– Jestem przekonany, że mamy znowu fajną drużynę. Mam nadzieję, że będzie widoczne, że mamy wspólny cel, na który będziemy codziennie pracować. Już nie mogę doczekać się treningów w Gdańsku i świętowania dużych rzeczy – powiedział w mediach klubowych rozgrywający Trefla Gdańsk, Lukas Kampa.
Smutny, ale dumny i wdzięczny
Siatkarze reprezentacji Niemiec byli blisko sprawienia niespodzianki na igrzyskach olimpijskich. Już w grupie pokazali się z dobrej strony, pokonując Japończyków i Argentyńczyków, a w ćwierćfinale byli o włos od wyeliminowania gospodarzy zmagań. Prowadzili już z Francuzami 2:0, ale nie zdołali przypieczętować wygranej. Nie ma się więc co dziwić, że po porażce po tie-breaku byli rozczarowani. – Przez cały turniej graliśmy bardzo dobrze. Zrobiliśmy wszystko, co mogliśmy. Wielka szkoda, że nie udało nam się awansować do półfinału, ale w ogóle nie mam o to pretensji. Jestem trochę smutny, ale generalnie jestem z nas dumny, szczęśliwy i wdzięczny, że mogłem brać udział w tych igrzyskach olimpijskich – powiedział rozgrywający, Lukas Kampa.
Koniec pewnej epoki
Okazało się, że były one dla niemieckiego rozgrywającego ostatnim akordem w kadrze prowadzonej obecnie przez Michała Winiarskiego. – To był mój ostatni turniej z reprezentacją. Decyzję tę podjąłem rok temu, a może nawet jeszcze wcześniej.

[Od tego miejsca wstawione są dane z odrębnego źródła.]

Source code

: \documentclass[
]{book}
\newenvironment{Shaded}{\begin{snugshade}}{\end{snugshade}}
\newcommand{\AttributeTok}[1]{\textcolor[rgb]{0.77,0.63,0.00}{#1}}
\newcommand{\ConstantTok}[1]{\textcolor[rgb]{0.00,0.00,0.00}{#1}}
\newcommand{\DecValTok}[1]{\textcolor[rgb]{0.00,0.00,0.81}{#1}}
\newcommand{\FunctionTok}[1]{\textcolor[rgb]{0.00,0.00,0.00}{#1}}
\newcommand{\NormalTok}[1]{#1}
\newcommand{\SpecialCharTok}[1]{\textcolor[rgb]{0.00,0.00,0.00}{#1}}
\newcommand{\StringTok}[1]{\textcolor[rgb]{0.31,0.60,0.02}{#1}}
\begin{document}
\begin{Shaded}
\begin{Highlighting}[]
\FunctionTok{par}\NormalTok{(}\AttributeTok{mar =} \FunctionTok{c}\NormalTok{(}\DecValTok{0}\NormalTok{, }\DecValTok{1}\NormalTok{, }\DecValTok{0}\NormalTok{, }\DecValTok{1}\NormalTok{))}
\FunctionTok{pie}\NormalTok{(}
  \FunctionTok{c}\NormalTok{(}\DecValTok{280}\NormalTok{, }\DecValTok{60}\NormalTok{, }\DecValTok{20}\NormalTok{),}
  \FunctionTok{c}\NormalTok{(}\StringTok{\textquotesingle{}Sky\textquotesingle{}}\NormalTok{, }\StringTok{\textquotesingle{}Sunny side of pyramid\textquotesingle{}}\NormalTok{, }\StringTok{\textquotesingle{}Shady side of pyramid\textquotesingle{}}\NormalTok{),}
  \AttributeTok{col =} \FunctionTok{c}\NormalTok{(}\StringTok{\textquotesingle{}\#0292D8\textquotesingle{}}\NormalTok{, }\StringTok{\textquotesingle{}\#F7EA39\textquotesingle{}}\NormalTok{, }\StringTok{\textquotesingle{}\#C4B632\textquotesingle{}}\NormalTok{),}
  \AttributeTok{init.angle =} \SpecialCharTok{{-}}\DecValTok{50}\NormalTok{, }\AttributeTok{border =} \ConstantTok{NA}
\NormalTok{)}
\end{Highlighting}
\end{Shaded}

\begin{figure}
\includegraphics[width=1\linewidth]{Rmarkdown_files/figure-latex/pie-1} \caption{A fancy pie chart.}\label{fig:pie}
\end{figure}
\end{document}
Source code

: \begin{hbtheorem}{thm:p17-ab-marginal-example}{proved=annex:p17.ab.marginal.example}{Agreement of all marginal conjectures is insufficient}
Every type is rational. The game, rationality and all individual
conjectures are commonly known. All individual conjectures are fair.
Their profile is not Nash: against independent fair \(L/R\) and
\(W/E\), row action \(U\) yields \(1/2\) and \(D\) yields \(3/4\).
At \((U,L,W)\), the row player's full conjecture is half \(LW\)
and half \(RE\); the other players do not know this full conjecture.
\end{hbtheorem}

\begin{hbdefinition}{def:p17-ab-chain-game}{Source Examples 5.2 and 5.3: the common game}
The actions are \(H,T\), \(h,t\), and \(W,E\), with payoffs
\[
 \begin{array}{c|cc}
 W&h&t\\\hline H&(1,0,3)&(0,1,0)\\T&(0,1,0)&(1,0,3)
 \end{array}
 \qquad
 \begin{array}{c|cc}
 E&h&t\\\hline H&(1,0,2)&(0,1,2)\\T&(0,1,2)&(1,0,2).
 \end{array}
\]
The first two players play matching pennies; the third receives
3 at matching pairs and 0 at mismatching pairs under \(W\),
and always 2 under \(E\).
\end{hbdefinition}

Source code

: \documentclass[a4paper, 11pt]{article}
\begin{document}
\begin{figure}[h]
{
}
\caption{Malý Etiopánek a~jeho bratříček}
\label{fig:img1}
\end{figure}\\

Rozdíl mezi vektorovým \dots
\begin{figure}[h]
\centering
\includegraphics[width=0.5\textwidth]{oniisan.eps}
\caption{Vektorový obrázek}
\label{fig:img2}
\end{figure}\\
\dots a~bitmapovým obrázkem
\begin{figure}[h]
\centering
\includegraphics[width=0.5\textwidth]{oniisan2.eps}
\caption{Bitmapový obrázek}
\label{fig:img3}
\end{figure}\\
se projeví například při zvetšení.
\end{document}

Czuję, że to jest dobry moment, aby zakończyć swoją przygodę z kadrą. Po ostatnim meczu w Paryżu powiedziałem chłopakom, że teraz nadszedł ich czas, a ja będę im mocno kibicował – dodał doświadczony zawodnik.
Powrót do domu
Pojawił się on już w Gdańsku, gdzie wraz z Treflem będzie przygotowywał się do sezonu ligowego. W jego barwach występuje od 2021 roku i zanosi się na to, że w najbliższych rozgrywkach ponownie będzie jednym z filarów pomorskiej drużyny. – Jestem szczęśliwy, że jestem w domu, bo czuję, że Gdańsk jest moim domem. Jestem przekonany, że mamy znowu fajną drużynę. Mam nadzieję, że będzie widoczne, że mamy wspólny cel, na który będziemy codziennie pracować. Już nie mogę doczekać się treningów w Gdańsku i świętowania dużych rzeczy – zakończył Lukas Kampa.